Members of the Afghan political class—learning our ways better than we have been learning theirs—know that we want to hear pledges of reform; but they know equally well what the minimum will be to satisfy us.
We need an articulation of long-term U.S. goals for engagement in the country and the region, something equivalent to more consistent policies that have survived partisan changes over time, such as containment in Europe or trade promotion in Latin America. This requires putting Afghanistan in proper perspective, taking a deep breath and admitting that it will remain a problem beyond short-term fixes. That is not the same as giving up, which would be a massive strategic blunder and a disservice to those who have worked and sacrificed so much on all sides.
“Why are we still there?” is the wrong policy question. I would counter: “Why wouldn’t we be there?” We have embassies all over the world. We have a military presence in dozens of locations worldwide that we consider to have geostrategic importance.
The right policy question is this: “What should our optimal presence be in the future, and how do we get there rationally, without creating opportunity costs (such as having to return after withdrawing too precipitously) or a chance for competitors to increase their influence?”
Seeing this country for what it is, and is not, would generate a more rational policy debate. Afghanistan is a mid-sized, poor country with an increasingly better-educated and more urban population, many of whom have lived as refugees abroad and speak English. It is landlocked, but near massive energy reserves, and possesses mineral wealth and agricultural riches. It is socially conservative. And it is situated near countries we want to keep an eye on.

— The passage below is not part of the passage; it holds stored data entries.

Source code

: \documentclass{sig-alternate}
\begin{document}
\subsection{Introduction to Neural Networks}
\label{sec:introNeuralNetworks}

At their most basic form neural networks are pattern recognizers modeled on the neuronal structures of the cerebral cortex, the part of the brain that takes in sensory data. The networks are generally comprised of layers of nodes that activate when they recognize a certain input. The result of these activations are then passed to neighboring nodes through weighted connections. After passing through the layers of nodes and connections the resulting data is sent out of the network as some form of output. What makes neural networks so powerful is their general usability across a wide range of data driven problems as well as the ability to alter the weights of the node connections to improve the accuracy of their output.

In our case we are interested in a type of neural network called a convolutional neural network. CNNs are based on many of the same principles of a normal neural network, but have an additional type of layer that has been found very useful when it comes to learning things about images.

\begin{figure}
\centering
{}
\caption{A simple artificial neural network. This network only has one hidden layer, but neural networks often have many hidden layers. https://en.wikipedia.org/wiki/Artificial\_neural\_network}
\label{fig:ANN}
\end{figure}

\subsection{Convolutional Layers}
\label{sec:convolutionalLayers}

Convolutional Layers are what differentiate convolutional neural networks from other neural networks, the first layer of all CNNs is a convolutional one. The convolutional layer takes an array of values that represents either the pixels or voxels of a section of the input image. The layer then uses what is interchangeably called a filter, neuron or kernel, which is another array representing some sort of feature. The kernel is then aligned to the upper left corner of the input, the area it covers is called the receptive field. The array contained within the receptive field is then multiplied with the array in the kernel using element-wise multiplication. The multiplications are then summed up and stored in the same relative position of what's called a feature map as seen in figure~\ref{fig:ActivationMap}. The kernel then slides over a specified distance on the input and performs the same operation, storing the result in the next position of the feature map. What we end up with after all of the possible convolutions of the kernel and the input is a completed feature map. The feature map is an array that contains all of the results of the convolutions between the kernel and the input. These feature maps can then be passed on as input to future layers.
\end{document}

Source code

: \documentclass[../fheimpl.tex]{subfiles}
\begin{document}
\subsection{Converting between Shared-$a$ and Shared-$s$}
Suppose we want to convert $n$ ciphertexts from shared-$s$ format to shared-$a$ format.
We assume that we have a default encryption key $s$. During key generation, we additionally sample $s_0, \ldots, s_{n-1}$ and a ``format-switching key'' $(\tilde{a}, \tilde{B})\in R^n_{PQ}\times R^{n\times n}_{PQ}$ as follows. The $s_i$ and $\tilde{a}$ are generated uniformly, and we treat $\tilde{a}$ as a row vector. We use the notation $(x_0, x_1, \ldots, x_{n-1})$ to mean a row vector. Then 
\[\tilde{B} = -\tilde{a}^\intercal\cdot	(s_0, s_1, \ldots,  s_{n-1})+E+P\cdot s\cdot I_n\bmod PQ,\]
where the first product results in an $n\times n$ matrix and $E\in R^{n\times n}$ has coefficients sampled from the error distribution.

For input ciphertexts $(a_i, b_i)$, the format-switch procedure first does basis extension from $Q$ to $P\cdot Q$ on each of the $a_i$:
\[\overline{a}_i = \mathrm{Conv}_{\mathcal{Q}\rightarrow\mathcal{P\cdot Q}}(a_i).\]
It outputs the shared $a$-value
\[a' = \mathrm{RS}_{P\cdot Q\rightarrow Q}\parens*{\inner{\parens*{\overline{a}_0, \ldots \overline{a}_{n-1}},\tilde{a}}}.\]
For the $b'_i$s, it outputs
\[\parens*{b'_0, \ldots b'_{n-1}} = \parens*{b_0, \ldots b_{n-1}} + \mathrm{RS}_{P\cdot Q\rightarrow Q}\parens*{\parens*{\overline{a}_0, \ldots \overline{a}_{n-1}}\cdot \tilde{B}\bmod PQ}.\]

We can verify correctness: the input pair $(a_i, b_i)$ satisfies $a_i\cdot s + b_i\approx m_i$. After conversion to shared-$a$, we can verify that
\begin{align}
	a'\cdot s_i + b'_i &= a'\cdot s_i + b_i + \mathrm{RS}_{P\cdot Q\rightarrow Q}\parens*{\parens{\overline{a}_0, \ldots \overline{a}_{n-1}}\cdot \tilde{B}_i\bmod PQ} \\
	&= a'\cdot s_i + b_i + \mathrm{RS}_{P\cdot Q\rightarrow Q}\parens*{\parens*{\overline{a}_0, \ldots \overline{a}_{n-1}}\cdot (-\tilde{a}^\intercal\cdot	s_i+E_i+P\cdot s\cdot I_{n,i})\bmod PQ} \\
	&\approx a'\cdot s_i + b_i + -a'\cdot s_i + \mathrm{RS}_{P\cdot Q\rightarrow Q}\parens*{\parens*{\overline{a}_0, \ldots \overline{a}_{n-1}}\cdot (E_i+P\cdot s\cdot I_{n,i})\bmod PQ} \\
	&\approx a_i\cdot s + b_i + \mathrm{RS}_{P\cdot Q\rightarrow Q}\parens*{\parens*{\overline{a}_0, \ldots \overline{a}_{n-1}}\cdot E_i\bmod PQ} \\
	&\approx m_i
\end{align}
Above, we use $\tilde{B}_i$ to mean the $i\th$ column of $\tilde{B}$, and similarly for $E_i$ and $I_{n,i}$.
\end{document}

Congressional and U.S. public opinion appears to blow hot and cold, which may have much to do with how they hear the issues framed during a talk or in the media. And groups visiting the country see what they came to see.
What is currently at play are issues such as the size of our remaining forces; the mandate of those forces, which is also up to the Afghan government and NATO, with discussion in private with the Taliban; our payment for and enabling of the Afghan security forces, who are doing the bulk of the fighting; the size of the U.S. civilian assistance budget; and the size of our embassy.
The most vital of these is our support for the Afghan security forces, including both funding and training. We have to continue this support to meet the goals of the White House’s 2017 South Asia Strategy, our most current stated policy—to achieve through political settlement a stable Afghanistan that will be a viable partner for regional security.
We need to consider this assistance in terms of the ongoing and abiding U.S. interest in supporting pro-democratic forces and denying safe haven to terrorists in Afghanistan, with a commitment of resources that would decrease in scope over a medium-term horizon.
A disciplined and depoliticized agreement by both U.S. political parties on this goal is essential before the 2020 election cycle introduces even more rhetoric, the inevitable twisting of facts and further policy reversals. We have an obligation to get the next stage and end game right, even if we stumbled along the way.